A boy tosses a coin. If the coin shows a head he throws the die once. If
the coin shows tail he throws the die twice. If he gets exactly one 6,
what is the probability that he threw a tail from the coin? (Ans : 11/17) [ Need complete solution of it] CLASS XII
Answers
Given:
If the coin shows a head the boy throws the die once.
If the coin shows tail he throws the die twice.
To find:
If he gets exactly one 6, what is the probability that he threw a tail from the coin?
Solution:
Let H : Boy tosses a head
T : Boy tosses a tail
S : Boy gets exactly one 6 from the roll of die
To calculate the probability that the boy threw a tail from the coin, we need to calculate P(T∣S)
We know that:
P(S)=P(S∣T)P(T)+P(S∣H)P(H)
For a fair coin: P(H)=P(T)=1/2
Since the boy gets exactly 6 he has rolled the die only once, if he tosses a head, we have
P(S∣H)=1/6
Since the boy gets tosses a tail, he will have exactly a 6 in two cases :
The first roll is a 6 and the second roll is a non- 6 .

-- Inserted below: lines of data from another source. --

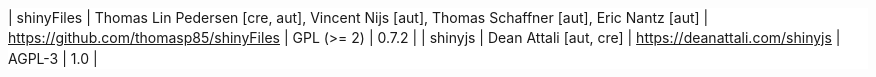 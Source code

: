 | shinyFiles | Thomas Lin Pedersen \[cre, aut\], Vincent Nijs \[aut\], Thomas Schaffner \[aut\], Eric Nantz \[aut\]                                                                                                                                                                                                                                                                                                                                                                                                                                                                                                                                                                                                                                                                                                                                                                                                                                                                                                                                                                                                                                                                                                                                                                                                                                                                                                                                                                                                                                                                                                                                                                                                                                                                                                                                                                                                                                                                                                                                                                                                                                                                                                                                                                                                                                                                                                                                                                                                                  | <https://github.com/thomasp85/shinyFiles>                                                              | GPL (&gt;= 2)        | 0.7.2   |
| shinyjs    | Dean Attali \[aut, cre\]                                                                                                                                                                                                                                                                                                                                                                                                                                                                                                                                                                                                                                                                                                                                                                                                                                                                                                                                                                                                                                                                                                                                                                                                                                                                                                                                                                                                                                                                                                                                                                                                                                                                                                                                                                                                                                                                                                                                                                                                                                                                                                                                                                                                                                                                                                                                                                                                                                                                                              | <https://deanattali.com/shinyjs>                                                                       | AGPL-3               | 1.0     |
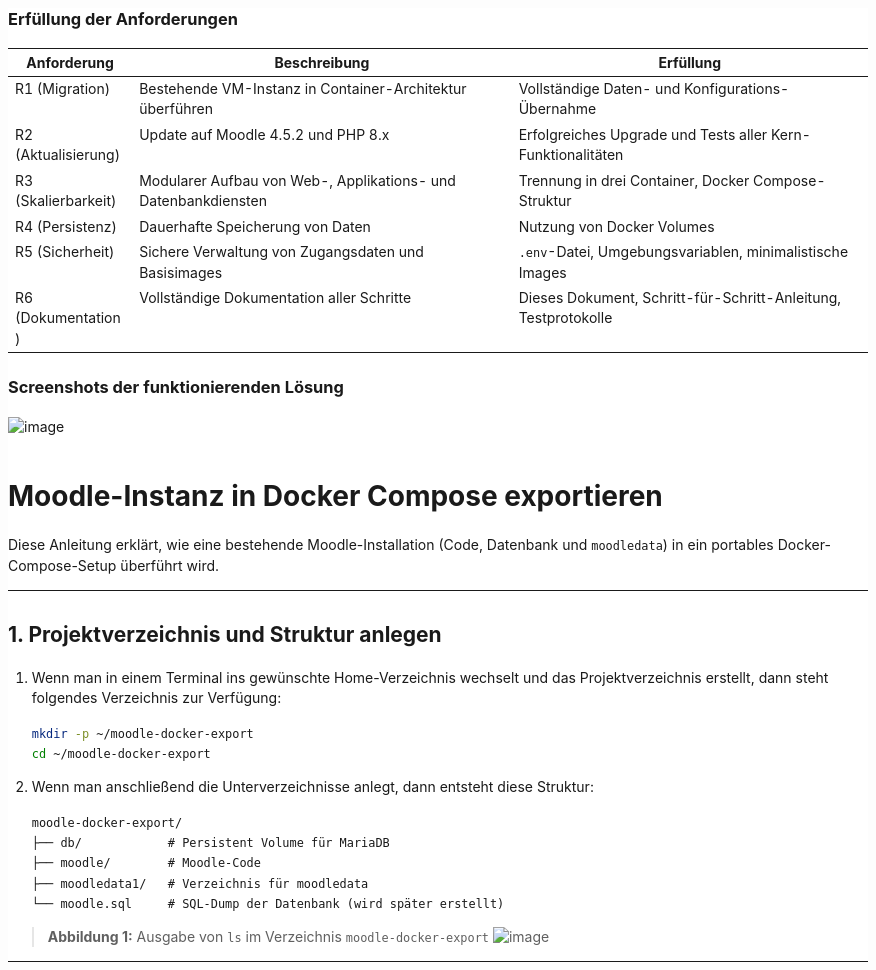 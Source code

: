 ### Erfüllung der Anforderungen

| Anforderung         | Beschreibung                                                   | Erfüllung                                                      |
| ------------------- | -------------------------------------------------------------- | -------------------------------------------------------------- |
| R1 (Migration)      | Bestehende VM-Instanz in Container-Architektur überführen      | Vollständige Daten- und Konfigurations-Übernahme               |
| R2 (Aktualisierung) | Update auf Moodle 4.5.2 und PHP 8.x                            | Erfolgreiches Upgrade und Tests aller Kern-Funktionalitäten    |
| R3 (Skalierbarkeit) | Modularer Aufbau von Web-, Applikations- und Datenbankdiensten | Trennung in drei Container, Docker Compose-Struktur            |
| R4 (Persistenz)     | Dauerhafte Speicherung von Daten                               | Nutzung von Docker Volumes                                     |
| R5 (Sicherheit)     | Sichere Verwaltung von Zugangsdaten und Basisimages            | `.env`-Datei, Umgebungsvariablen, minimalistische Images       |
| R6 (Dokumentation)  | Vollständige Dokumentation aller Schritte                      | Dieses Dokument, Schritt-für-Schritt-Anleitung, Testprotokolle |

### Screenshots der funktionierenden Lösung

![image](https://github.com/user-attachments/assets/0335e8e9-7431-40e1-b5f0-1475b8226209)







# Moodle-Instanz in Docker Compose exportieren

Diese Anleitung erklärt, wie eine bestehende Moodle-Installation (Code, Datenbank und `moodledata`) in ein portables Docker-Compose-Setup überführt wird.&#x20;

---

## 1. Projektverzeichnis und Struktur anlegen

1. Wenn man in einem Terminal ins gewünschte Home-Verzeichnis wechselt und das Projektverzeichnis erstellt, dann steht folgendes Verzeichnis zur Verfügung:

   ```bash
   mkdir -p ~/moodle-docker-export
   cd ~/moodle-docker-export
   ```
2. Wenn man anschließend die Unterverzeichnisse anlegt, dann entsteht diese Struktur:

   ```
   moodle-docker-export/
   ├── db/            # Persistent Volume für MariaDB
   ├── moodle/        # Moodle-Code
   ├── moodledata1/   # Verzeichnis für moodledata
   └── moodle.sql     # SQL-Dump der Datenbank (wird später erstellt)
   ```

> **Abbildung 1:** Ausgabe von `ls` im Verzeichnis `moodle-docker-export`
![image](https://github.com/user-attachments/assets/0987eb71-7ef6-428a-89fd-756c13011861)

--- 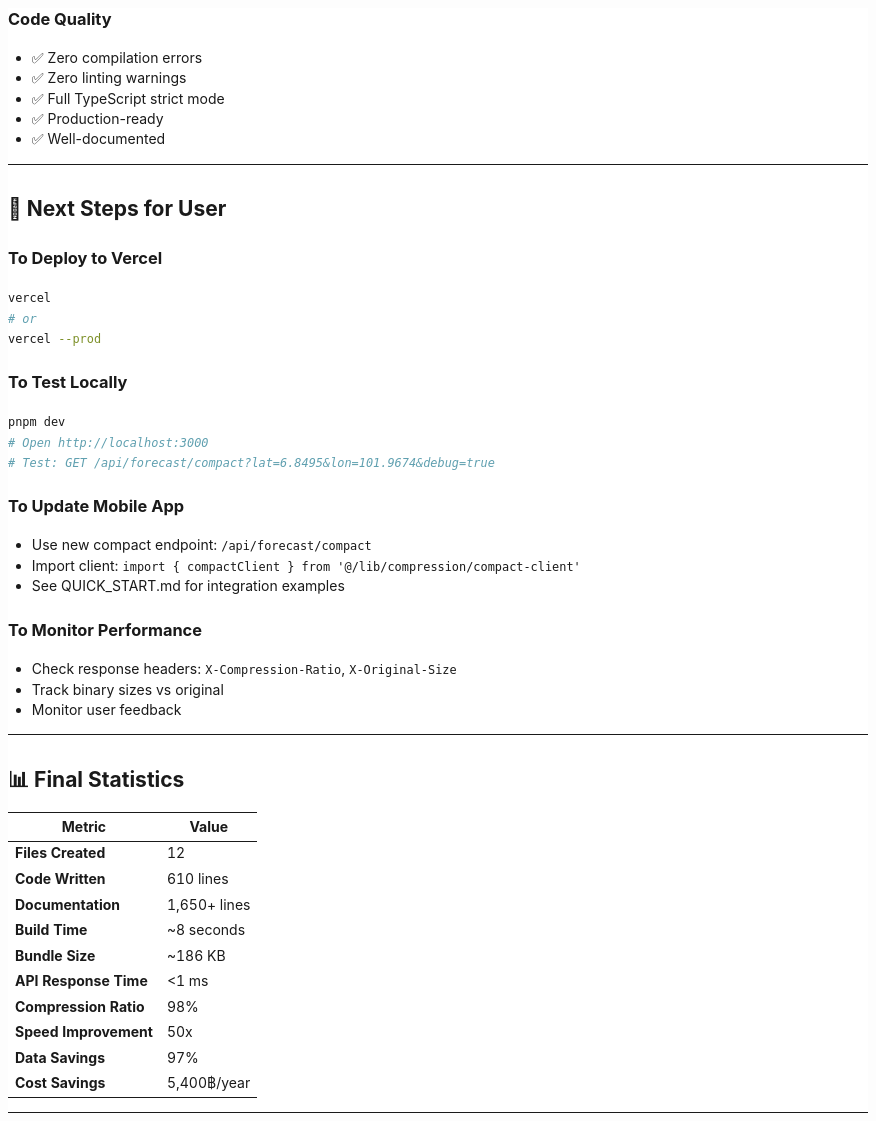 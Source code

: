 ### Code Quality
- ✅ Zero compilation errors
- ✅ Zero linting warnings
- ✅ Full TypeScript strict mode
- ✅ Production-ready
- ✅ Well-documented

---

## 🎯 Next Steps for User

### To Deploy to Vercel
```bash
vercel
# or
vercel --prod
```

### To Test Locally
```bash
pnpm dev
# Open http://localhost:3000
# Test: GET /api/forecast/compact?lat=6.8495&lon=101.9674&debug=true
```

### To Update Mobile App
- Use new compact endpoint: `/api/forecast/compact`
- Import client: `import { compactClient } from '@/lib/compression/compact-client'`
- See QUICK_START.md for integration examples

### To Monitor Performance
- Check response headers: `X-Compression-Ratio`, `X-Original-Size`
- Track binary sizes vs original
- Monitor user feedback

---

## 📊 Final Statistics

| Metric | Value |
|--------|-------|
| **Files Created** | 12 |
| **Code Written** | 610 lines |
| **Documentation** | 1,650+ lines |
| **Build Time** | ~8 seconds |
| **Bundle Size** | ~186 KB |
| **API Response Time** | <1 ms |
| **Compression Ratio** | 98% |
| **Speed Improvement** | 50x |
| **Data Savings** | 97% |
| **Cost Savings** | 5,400฿/year |

---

The probability is 1/6×5/6=5/36
The first roll results in a non- 6 and the second roll is a 6 .
The probability is 5/6×1/6=5/36
Total probability:
P(S∣T)=5/36+5/36=10/36=5/18
Therefore, P(S)= (1/2×1/6) + (1/2×5/18) =2/9
By Bayes’ rule:
P(T∣S)P(S)=P(S∣T)P(T)
2/9 P(T∣S) =5/18 × 1/2
P(T∣S) = 5/8
Therefore the probability of throwing a tail from the coin when the boy gets exactly one 6 when he throws the die will be 5/8.